The data is to be retyped in full, exactly.

===== DATA TO PROCESS

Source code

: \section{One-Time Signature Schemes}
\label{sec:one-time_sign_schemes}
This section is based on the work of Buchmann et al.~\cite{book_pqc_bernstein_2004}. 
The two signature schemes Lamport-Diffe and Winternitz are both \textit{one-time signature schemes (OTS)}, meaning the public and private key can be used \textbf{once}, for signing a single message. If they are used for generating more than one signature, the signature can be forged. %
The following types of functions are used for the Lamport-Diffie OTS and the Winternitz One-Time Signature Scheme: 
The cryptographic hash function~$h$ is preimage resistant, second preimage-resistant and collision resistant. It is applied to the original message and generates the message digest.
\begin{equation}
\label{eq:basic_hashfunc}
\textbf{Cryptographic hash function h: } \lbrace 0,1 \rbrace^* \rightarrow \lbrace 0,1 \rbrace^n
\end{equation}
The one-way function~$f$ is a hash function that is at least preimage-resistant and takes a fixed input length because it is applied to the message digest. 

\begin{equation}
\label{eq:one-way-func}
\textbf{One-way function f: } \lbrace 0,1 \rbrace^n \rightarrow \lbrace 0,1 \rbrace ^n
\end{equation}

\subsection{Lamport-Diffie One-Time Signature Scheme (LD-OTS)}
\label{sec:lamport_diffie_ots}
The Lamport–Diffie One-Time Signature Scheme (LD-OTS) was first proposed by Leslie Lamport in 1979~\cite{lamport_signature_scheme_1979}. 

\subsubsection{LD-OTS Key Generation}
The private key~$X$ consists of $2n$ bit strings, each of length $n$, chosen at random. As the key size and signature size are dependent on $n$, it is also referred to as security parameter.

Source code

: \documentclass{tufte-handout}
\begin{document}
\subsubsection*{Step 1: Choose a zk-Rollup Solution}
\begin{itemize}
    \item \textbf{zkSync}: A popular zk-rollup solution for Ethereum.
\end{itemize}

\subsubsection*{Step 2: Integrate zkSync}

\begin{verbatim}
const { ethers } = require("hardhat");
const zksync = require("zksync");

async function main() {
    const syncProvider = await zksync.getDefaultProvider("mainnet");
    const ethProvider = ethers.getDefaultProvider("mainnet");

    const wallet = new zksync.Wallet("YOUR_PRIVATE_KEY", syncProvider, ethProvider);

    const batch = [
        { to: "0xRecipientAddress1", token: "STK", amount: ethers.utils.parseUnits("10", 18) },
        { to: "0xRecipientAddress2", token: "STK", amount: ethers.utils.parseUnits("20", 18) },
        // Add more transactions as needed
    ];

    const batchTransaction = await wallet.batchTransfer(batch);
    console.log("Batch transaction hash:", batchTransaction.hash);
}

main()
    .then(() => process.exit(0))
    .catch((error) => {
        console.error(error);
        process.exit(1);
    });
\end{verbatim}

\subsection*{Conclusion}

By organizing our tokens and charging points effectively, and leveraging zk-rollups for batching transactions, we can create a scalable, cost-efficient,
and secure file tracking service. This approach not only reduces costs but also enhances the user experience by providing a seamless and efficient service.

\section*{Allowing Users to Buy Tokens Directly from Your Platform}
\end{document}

==========

### [TASK RESULT]
Source code

: \section{One-Time Signature Schemes}
\label{sec:one-time_sign_schemes}
This section is based on the work of Buchmann et al.~\cite{book_pqc_bernstein_2004}. 
The two signature schemes Lamport-Diffe and Winternitz are both \textit{one-time signature schemes (OTS)}, meaning the public and private key can be used \textbf{once}, for signing a single message. If they are used for generating more than one signature, the signature can be forged. %
The following types of functions are used for the Lamport-Diffie OTS and the Winternitz One-Time Signature Scheme: 
The cryptographic hash function~$h$ is preimage resistant, second preimage-resistant and collision resistant. It is applied to the original message and generates the message digest.
\begin{equation}
\label{eq:basic_hashfunc}
\textbf{Cryptographic hash function h: } \lbrace 0,1 \rbrace^* \rightarrow \lbrace 0,1 \rbrace^n
\end{equation}
The one-way function~$f$ is a hash function that is at least preimage-resistant and takes a fixed input length because it is applied to the message digest. 

\begin{equation}
\label{eq:one-way-func}
\textbf{One-way function f: } \lbrace 0,1 \rbrace^n \rightarrow \lbrace 0,1 \rbrace ^n
\end{equation}

\subsection{Lamport-Diffie One-Time Signature Scheme (LD-OTS)}
\label{sec:lamport_diffie_ots}
The Lamport–Diffie One-Time Signature Scheme (LD-OTS) was first proposed by Leslie Lamport in 1979~\cite{lamport_signature_scheme_1979}. 

\subsubsection{LD-OTS Key Generation}
The private key~$X$ consists of $2n$ bit strings, each of length $n$, chosen at random. As the key size and signature size are dependent on $n$, it is also referred to as security parameter.

Source code

: \documentclass{tufte-handout}
\begin{document}
\subsubsection*{Step 1: Choose a zk-Rollup Solution}
\begin{itemize}
    \item \textbf{zkSync}: A popular zk-rollup solution for Ethereum.
\end{itemize}

\subsubsection*{Step 2: Integrate zkSync}

\begin{verbatim}
const { ethers } = require("hardhat");
const zksync = require("zksync");

async function main() {
    const syncProvider = await zksync.getDefaultProvider("mainnet");
    const ethProvider = ethers.getDefaultProvider("mainnet");

    const wallet = new zksync.Wallet("YOUR_PRIVATE_KEY", syncProvider, ethProvider);

    const batch = [
        { to: "0xRecipientAddress1", token: "STK", amount: ethers.utils.parseUnits("10", 18) },
        { to: "0xRecipientAddress2", token: "STK", amount: ethers.utils.parseUnits("20", 18) },
        // Add more transactions as needed
    ];

    const batchTransaction = await wallet.batchTransfer(batch);
    console.log("Batch transaction hash:", batchTransaction.hash);
}

main()
    .then(() => process.exit(0))
    .catch((error) => {
        console.error(error);
        process.exit(1);
    });
\end{verbatim}

\subsection*{Conclusion}

By organizing our tokens and charging points effectively, and leveraging zk-rollups for batching transactions, we can create a scalable, cost-efficient,
and secure file tracking service. This approach not only reduces costs but also enhances the user experience by providing a seamless and efficient service.

\section*{Allowing Users to Buy Tokens Directly from Your Platform}
\end{document}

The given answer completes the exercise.